------ The input
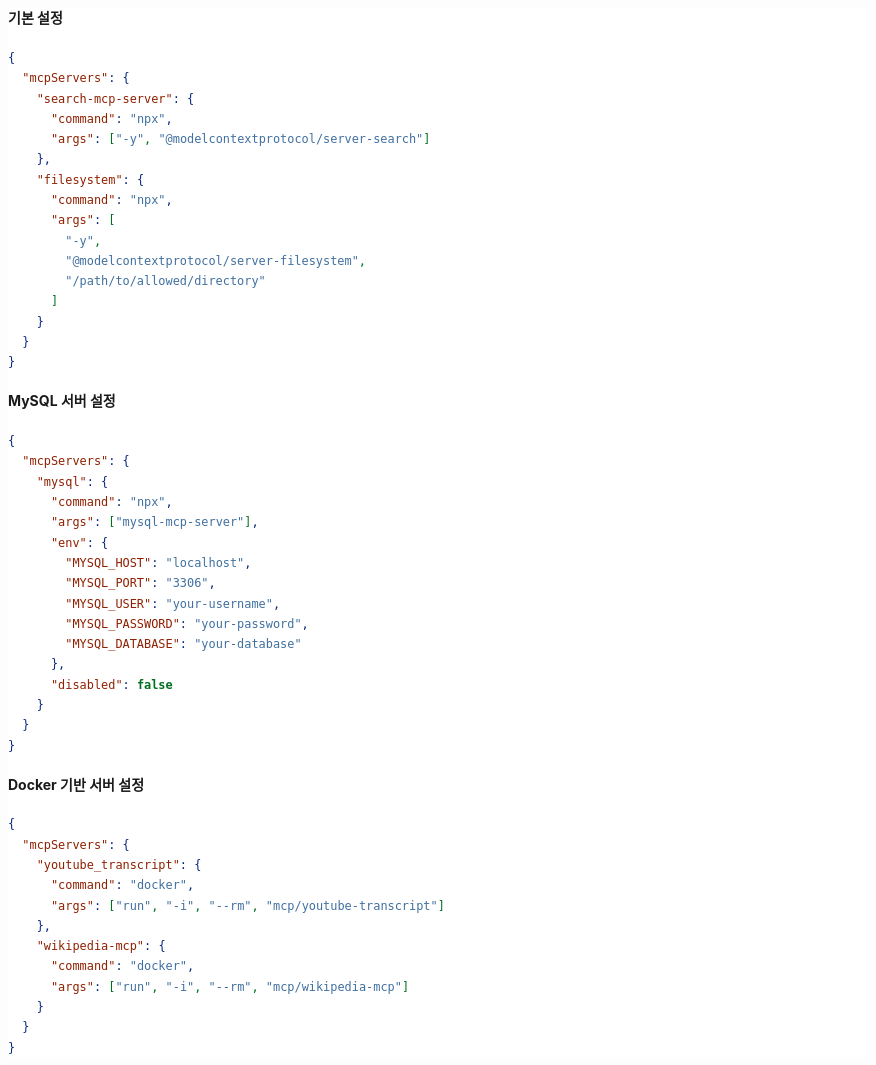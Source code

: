 #### 기본 설정
```json
{
  "mcpServers": {
    "search-mcp-server": {
      "command": "npx",
      "args": ["-y", "@modelcontextprotocol/server-search"]
    },
    "filesystem": {
      "command": "npx",
      "args": [
        "-y",
        "@modelcontextprotocol/server-filesystem",
        "/path/to/allowed/directory"
      ]
    }
  }
}
```

#### MySQL 서버 설정
```json
{
  "mcpServers": {
    "mysql": {
      "command": "npx",
      "args": ["mysql-mcp-server"],
      "env": {
        "MYSQL_HOST": "localhost",
        "MYSQL_PORT": "3306",
        "MYSQL_USER": "your-username",
        "MYSQL_PASSWORD": "your-password",
        "MYSQL_DATABASE": "your-database"
      },
      "disabled": false
    }
  }
}
```

#### Docker 기반 서버 설정
```json
{
  "mcpServers": {
    "youtube_transcript": {
      "command": "docker",
      "args": ["run", "-i", "--rm", "mcp/youtube-transcript"]
    },
    "wikipedia-mcp": {
      "command": "docker",
      "args": ["run", "-i", "--rm", "mcp/wikipedia-mcp"]
    }
  }
}
```
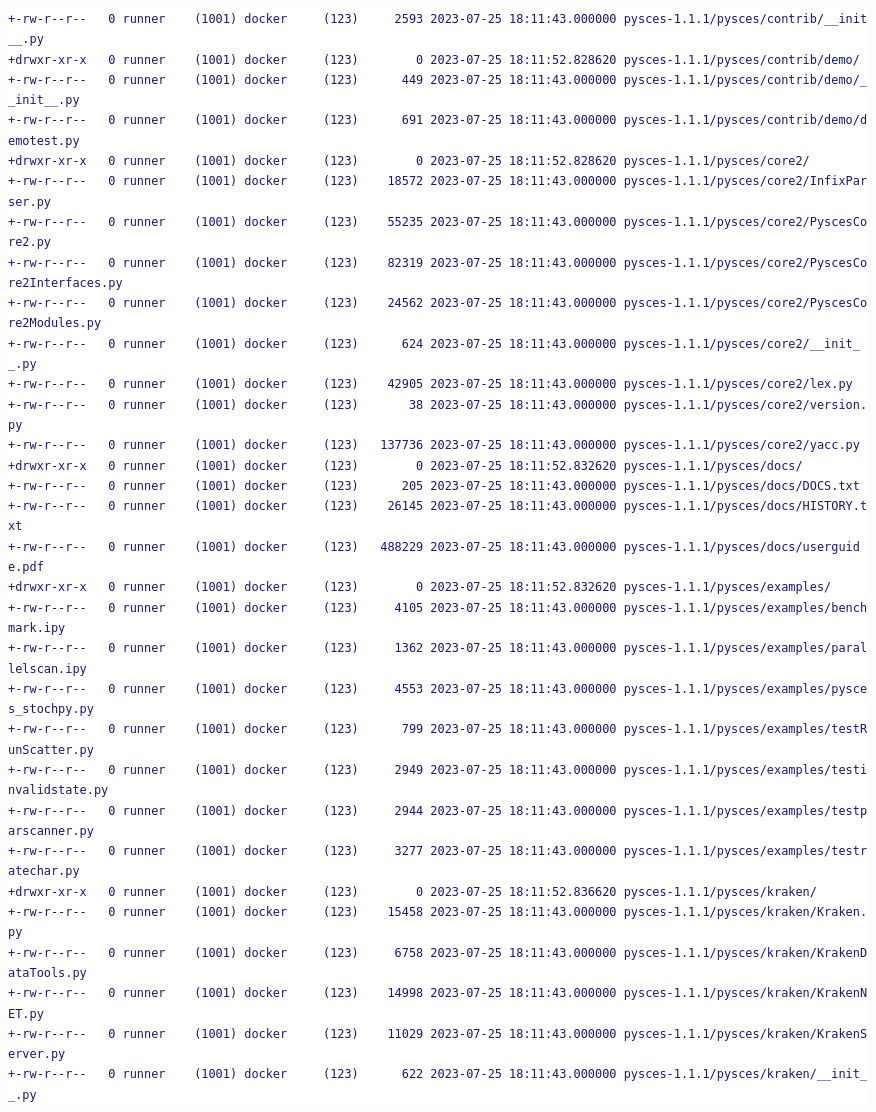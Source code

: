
 ```diff
+-rw-r--r--   0 runner    (1001) docker     (123)     2593 2023-07-25 18:11:43.000000 pysces-1.1.1/pysces/contrib/__init__.py
+drwxr-xr-x   0 runner    (1001) docker     (123)        0 2023-07-25 18:11:52.828620 pysces-1.1.1/pysces/contrib/demo/
+-rw-r--r--   0 runner    (1001) docker     (123)      449 2023-07-25 18:11:43.000000 pysces-1.1.1/pysces/contrib/demo/__init__.py
+-rw-r--r--   0 runner    (1001) docker     (123)      691 2023-07-25 18:11:43.000000 pysces-1.1.1/pysces/contrib/demo/demotest.py
+drwxr-xr-x   0 runner    (1001) docker     (123)        0 2023-07-25 18:11:52.828620 pysces-1.1.1/pysces/core2/
+-rw-r--r--   0 runner    (1001) docker     (123)    18572 2023-07-25 18:11:43.000000 pysces-1.1.1/pysces/core2/InfixParser.py
+-rw-r--r--   0 runner    (1001) docker     (123)    55235 2023-07-25 18:11:43.000000 pysces-1.1.1/pysces/core2/PyscesCore2.py
+-rw-r--r--   0 runner    (1001) docker     (123)    82319 2023-07-25 18:11:43.000000 pysces-1.1.1/pysces/core2/PyscesCore2Interfaces.py
+-rw-r--r--   0 runner    (1001) docker     (123)    24562 2023-07-25 18:11:43.000000 pysces-1.1.1/pysces/core2/PyscesCore2Modules.py
+-rw-r--r--   0 runner    (1001) docker     (123)      624 2023-07-25 18:11:43.000000 pysces-1.1.1/pysces/core2/__init__.py
+-rw-r--r--   0 runner    (1001) docker     (123)    42905 2023-07-25 18:11:43.000000 pysces-1.1.1/pysces/core2/lex.py
+-rw-r--r--   0 runner    (1001) docker     (123)       38 2023-07-25 18:11:43.000000 pysces-1.1.1/pysces/core2/version.py
+-rw-r--r--   0 runner    (1001) docker     (123)   137736 2023-07-25 18:11:43.000000 pysces-1.1.1/pysces/core2/yacc.py
+drwxr-xr-x   0 runner    (1001) docker     (123)        0 2023-07-25 18:11:52.832620 pysces-1.1.1/pysces/docs/
+-rw-r--r--   0 runner    (1001) docker     (123)      205 2023-07-25 18:11:43.000000 pysces-1.1.1/pysces/docs/DOCS.txt
+-rw-r--r--   0 runner    (1001) docker     (123)    26145 2023-07-25 18:11:43.000000 pysces-1.1.1/pysces/docs/HISTORY.txt
+-rw-r--r--   0 runner    (1001) docker     (123)   488229 2023-07-25 18:11:43.000000 pysces-1.1.1/pysces/docs/userguide.pdf
+drwxr-xr-x   0 runner    (1001) docker     (123)        0 2023-07-25 18:11:52.832620 pysces-1.1.1/pysces/examples/
+-rw-r--r--   0 runner    (1001) docker     (123)     4105 2023-07-25 18:11:43.000000 pysces-1.1.1/pysces/examples/benchmark.ipy
+-rw-r--r--   0 runner    (1001) docker     (123)     1362 2023-07-25 18:11:43.000000 pysces-1.1.1/pysces/examples/parallelscan.ipy
+-rw-r--r--   0 runner    (1001) docker     (123)     4553 2023-07-25 18:11:43.000000 pysces-1.1.1/pysces/examples/pysces_stochpy.py
+-rw-r--r--   0 runner    (1001) docker     (123)      799 2023-07-25 18:11:43.000000 pysces-1.1.1/pysces/examples/testRunScatter.py
+-rw-r--r--   0 runner    (1001) docker     (123)     2949 2023-07-25 18:11:43.000000 pysces-1.1.1/pysces/examples/testinvalidstate.py
+-rw-r--r--   0 runner    (1001) docker     (123)     2944 2023-07-25 18:11:43.000000 pysces-1.1.1/pysces/examples/testparscanner.py
+-rw-r--r--   0 runner    (1001) docker     (123)     3277 2023-07-25 18:11:43.000000 pysces-1.1.1/pysces/examples/testratechar.py
+drwxr-xr-x   0 runner    (1001) docker     (123)        0 2023-07-25 18:11:52.836620 pysces-1.1.1/pysces/kraken/
+-rw-r--r--   0 runner    (1001) docker     (123)    15458 2023-07-25 18:11:43.000000 pysces-1.1.1/pysces/kraken/Kraken.py
+-rw-r--r--   0 runner    (1001) docker     (123)     6758 2023-07-25 18:11:43.000000 pysces-1.1.1/pysces/kraken/KrakenDataTools.py
+-rw-r--r--   0 runner    (1001) docker     (123)    14998 2023-07-25 18:11:43.000000 pysces-1.1.1/pysces/kraken/KrakenNET.py
+-rw-r--r--   0 runner    (1001) docker     (123)    11029 2023-07-25 18:11:43.000000 pysces-1.1.1/pysces/kraken/KrakenServer.py
+-rw-r--r--   0 runner    (1001) docker     (123)      622 2023-07-25 18:11:43.000000 pysces-1.1.1/pysces/kraken/__init__.py
```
------------
# Exercise description
Where the material contains pictures, leave them out and copy the rest verbatim.

# Solution to this task
Source code

: #### 기본 설정
```json
{
  "mcpServers": {
    "search-mcp-server": {
      "command": "npx",
      "args": ["-y", "@modelcontextprotocol/server-search"]
    },
    "filesystem": {
      "command": "npx",
      "args": [
        "-y",
        "@modelcontextprotocol/server-filesystem",
        "/path/to/allowed/directory"
      ]
    }
  }
}
```

#### MySQL 서버 설정
```json
{
  "mcpServers": {
    "mysql": {
      "command": "npx",
      "args": ["mysql-mcp-server"],
      "env": {
        "MYSQL_HOST": "localhost",
        "MYSQL_PORT": "3306",
        "MYSQL_USER": "your-username",
        "MYSQL_PASSWORD": "your-password",
        "MYSQL_DATABASE": "your-database"
      },
      "disabled": false
    }
  }
}
```

#### Docker 기반 서버 설정
```json
{
  "mcpServers": {
    "youtube_transcript": {
      "command": "docker",
      "args": ["run", "-i", "--rm", "mcp/youtube-transcript"]
    },
    "wikipedia-mcp": {
      "command": "docker",
      "args": ["run", "-i", "--rm", "mcp/wikipedia-mcp"]
    }
  }
}
```
Source code

:
 ```diff
+-rw-r--r--   0 runner    (1001) docker     (123)     2593 2023-07-25 18:11:43.000000 pysces-1.1.1/pysces/contrib/__init__.py
+drwxr-xr-x   0 runner    (1001) docker     (123)        0 2023-07-25 18:11:52.828620 pysces-1.1.1/pysces/contrib/demo/
+-rw-r--r--   0 runner    (1001) docker     (123)      449 2023-07-25 18:11:43.000000 pysces-1.1.1/pysces/contrib/demo/__init__.py
+-rw-r--r--   0 runner    (1001) docker     (123)      691 2023-07-25 18:11:43.000000 pysces-1.1.1/pysces/contrib/demo/demotest.py
+drwxr-xr-x   0 runner    (1001) docker     (123)        0 2023-07-25 18:11:52.828620 pysces-1.1.1/pysces/core2/
+-rw-r--r--   0 runner    (1001) docker     (123)    18572 2023-07-25 18:11:43.000000 pysces-1.1.1/pysces/core2/InfixParser.py
+-rw-r--r--   0 runner    (1001) docker     (123)    55235 2023-07-25 18:11:43.000000 pysces-1.1.1/pysces/core2/PyscesCore2.py
+-rw-r--r--   0 runner    (1001) docker     (123)    82319 2023-07-25 18:11:43.000000 pysces-1.1.1/pysces/core2/PyscesCore2Interfaces.py
+-rw-r--r--   0 runner    (1001) docker     (123)    24562 2023-07-25 18:11:43.000000 pysces-1.1.1/pysces/core2/PyscesCore2Modules.py
+-rw-r--r--   0 runner    (1001) docker     (123)      624 2023-07-25 18:11:43.000000 pysces-1.1.1/pysces/core2/__init__.py
+-rw-r--r--   0 runner    (1001) docker     (123)    42905 2023-07-25 18:11:43.000000 pysces-1.1.1/pysces/core2/lex.py
+-rw-r--r--   0 runner    (1001) docker     (123)       38 2023-07-25 18:11:43.000000 pysces-1.1.1/pysces/core2/version.py
+-rw-r--r--   0 runner    (1001) docker     (123)   137736 2023-07-25 18:11:43.000000 pysces-1.1.1/pysces/core2/yacc.py
+drwxr-xr-x   0 runner    (1001) docker     (123)        0 2023-07-25 18:11:52.832620 pysces-1.1.1/pysces/docs/
+-rw-r--r--   0 runner    (1001) docker     (123)      205 2023-07-25 18:11:43.000000 pysces-1.1.1/pysces/docs/DOCS.txt
+-rw-r--r--   0 runner    (1001) docker     (123)    26145 2023-07-25 18:11:43.000000 pysces-1.1.1/pysces/docs/HISTORY.txt
+-rw-r--r--   0 runner    (1001) docker     (123)   488229 2023-07-25 18:11:43.000000 pysces-1.1.1/pysces/docs/userguide.pdf
+drwxr-xr-x   0 runner    (1001) docker     (123)        0 2023-07-25 18:11:52.832620 pysces-1.1.1/pysces/examples/
+-rw-r--r--   0 runner    (1001) docker     (123)     4105 2023-07-25 18:11:43.000000 pysces-1.1.1/pysces/examples/benchmark.ipy
+-rw-r--r--   0 runner    (1001) docker     (123)     1362 2023-07-25 18:11:43.000000 pysces-1.1.1/pysces/examples/parallelscan.ipy
+-rw-r--r--   0 runner    (1001) docker     (123)     4553 2023-07-25 18:11:43.000000 pysces-1.1.1/pysces/examples/pysces_stochpy.py
+-rw-r--r--   0 runner    (1001) docker     (123)      799 2023-07-25 18:11:43.000000 pysces-1.1.1/pysces/examples/testRunScatter.py
+-rw-r--r--   0 runner    (1001) docker     (123)     2949 2023-07-25 18:11:43.000000 pysces-1.1.1/pysces/examples/testinvalidstate.py
+-rw-r--r--   0 runner    (1001) docker     (123)     2944 2023-07-25 18:11:43.000000 pysces-1.1.1/pysces/examples/testparscanner.py
+-rw-r--r--   0 runner    (1001) docker     (123)     3277 2023-07-25 18:11:43.000000 pysces-1.1.1/pysces/examples/testratechar.py
+drwxr-xr-x   0 runner    (1001) docker     (123)        0 2023-07-25 18:11:52.836620 pysces-1.1.1/pysces/kraken/
+-rw-r--r--   0 runner    (1001) docker     (123)    15458 2023-07-25 18:11:43.000000 pysces-1.1.1/pysces/kraken/Kraken.py
+-rw-r--r--   0 runner    (1001) docker     (123)     6758 2023-07-25 18:11:43.000000 pysces-1.1.1/pysces/kraken/KrakenDataTools.py
+-rw-r--r--   0 runner    (1001) docker     (123)    14998 2023-07-25 18:11:43.000000 pysces-1.1.1/pysces/kraken/KrakenNET.py
+-rw-r--r--   0 runner    (1001) docker     (123)    11029 2023-07-25 18:11:43.000000 pysces-1.1.1/pysces/kraken/KrakenServer.py
+-rw-r--r--   0 runner    (1001) docker     (123)      622 2023-07-25 18:11:43.000000 pysces-1.1.1/pysces/kraken/__init__.py
```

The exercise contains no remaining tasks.